### What you should do:
Only the records, exactly as written, belong in the answer; pictures do not.

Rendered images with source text
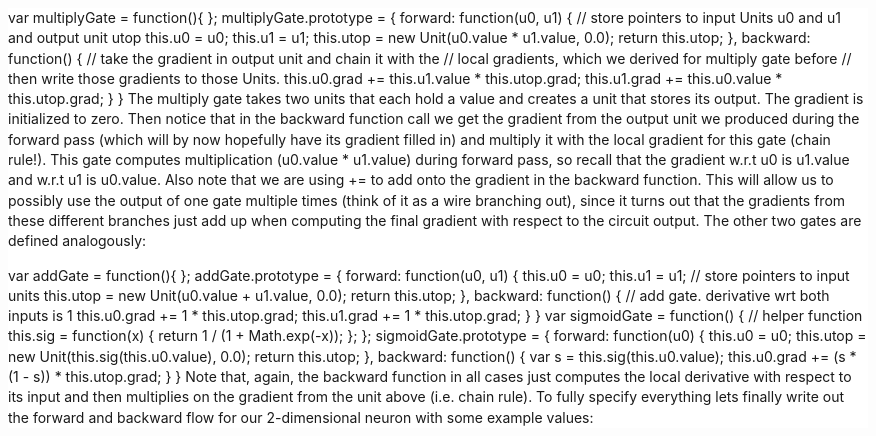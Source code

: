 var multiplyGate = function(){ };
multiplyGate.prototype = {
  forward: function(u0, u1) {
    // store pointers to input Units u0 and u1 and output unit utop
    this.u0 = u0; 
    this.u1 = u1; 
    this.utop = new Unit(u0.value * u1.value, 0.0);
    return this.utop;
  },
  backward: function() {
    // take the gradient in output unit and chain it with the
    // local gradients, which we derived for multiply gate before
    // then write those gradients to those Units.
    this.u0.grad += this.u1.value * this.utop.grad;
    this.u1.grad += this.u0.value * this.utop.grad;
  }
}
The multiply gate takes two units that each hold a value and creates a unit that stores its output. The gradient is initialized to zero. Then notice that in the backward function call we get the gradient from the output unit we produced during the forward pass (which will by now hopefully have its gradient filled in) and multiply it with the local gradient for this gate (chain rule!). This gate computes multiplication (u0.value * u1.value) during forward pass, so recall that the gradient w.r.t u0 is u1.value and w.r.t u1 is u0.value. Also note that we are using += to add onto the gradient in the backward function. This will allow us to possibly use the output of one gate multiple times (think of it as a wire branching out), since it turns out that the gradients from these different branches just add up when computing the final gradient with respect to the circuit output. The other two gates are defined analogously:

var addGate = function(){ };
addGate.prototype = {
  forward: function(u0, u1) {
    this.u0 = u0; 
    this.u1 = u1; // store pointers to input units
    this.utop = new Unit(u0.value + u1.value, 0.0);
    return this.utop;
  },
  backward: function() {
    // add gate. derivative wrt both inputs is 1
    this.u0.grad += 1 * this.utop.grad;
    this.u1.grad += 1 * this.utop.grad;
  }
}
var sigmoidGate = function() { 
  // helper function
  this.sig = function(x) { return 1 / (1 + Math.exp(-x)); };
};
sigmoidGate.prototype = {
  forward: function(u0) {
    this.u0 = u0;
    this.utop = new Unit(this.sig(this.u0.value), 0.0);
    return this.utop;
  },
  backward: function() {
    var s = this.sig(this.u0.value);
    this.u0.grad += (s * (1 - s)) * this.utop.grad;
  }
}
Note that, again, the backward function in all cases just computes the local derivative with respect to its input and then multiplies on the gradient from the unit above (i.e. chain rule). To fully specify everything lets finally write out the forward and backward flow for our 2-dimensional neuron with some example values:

### Solution to this problem:
Source code

: var multiplyGate = function(){ };
multiplyGate.prototype = {
  forward: function(u0, u1) {
    // store pointers to input Units u0 and u1 and output unit utop
    this.u0 = u0; 
    this.u1 = u1; 
    this.utop = new Unit(u0.value * u1.value, 0.0);
    return this.utop;
  },
  backward: function() {
    // take the gradient in output unit and chain it with the
    // local gradients, which we derived for multiply gate before
    // then write those gradients to those Units.
    this.u0.grad += this.u1.value * this.utop.grad;
    this.u1.grad += this.u0.value * this.utop.grad;
  }
}
The multiply gate takes two units that each hold a value and creates a unit that stores its output. The gradient is initialized to zero. Then notice that in the backward function call we get the gradient from the output unit we produced during the forward pass (which will by now hopefully have its gradient filled in) and multiply it with the local gradient for this gate (chain rule!). This gate computes multiplication (u0.value * u1.value) during forward pass, so recall that the gradient w.r.t u0 is u1.value and w.r.t u1 is u0.value. Also note that we are using += to add onto the gradient in the backward function. This will allow us to possibly use the output of one gate multiple times (think of it as a wire branching out), since it turns out that the gradients from these different branches just add up when computing the final gradient with respect to the circuit output. The other two gates are defined analogously:

var addGate = function(){ };
addGate.prototype = {
  forward: function(u0, u1) {
    this.u0 = u0; 
    this.u1 = u1; // store pointers to input units
    this.utop = new Unit(u0.value + u1.value, 0.0);
    return this.utop;
  },
  backward: function() {
    // add gate. derivative wrt both inputs is 1
    this.u0.grad += 1 * this.utop.grad;
    this.u1.grad += 1 * this.utop.grad;
  }
}
var sigmoidGate = function() { 
  // helper function
  this.sig = function(x) { return 1 / (1 + Math.exp(-x)); };
};
sigmoidGate.prototype = {
  forward: function(u0) {
    this.u0 = u0;
    this.utop = new Unit(this.sig(this.u0.value), 0.0);
    return this.utop;
  },
  backward: function() {
    var s = this.sig(this.u0.value);
    this.u0.grad += (s * (1 - s)) * this.utop.grad;
  }
}
Note that, again, the backward function in all cases just computes the local derivative with respect to its input and then multiplies on the gradient from the unit above (i.e. chain rule). To fully specify everything lets finally write out the forward and backward flow for our 2-dimensional neuron with some example values:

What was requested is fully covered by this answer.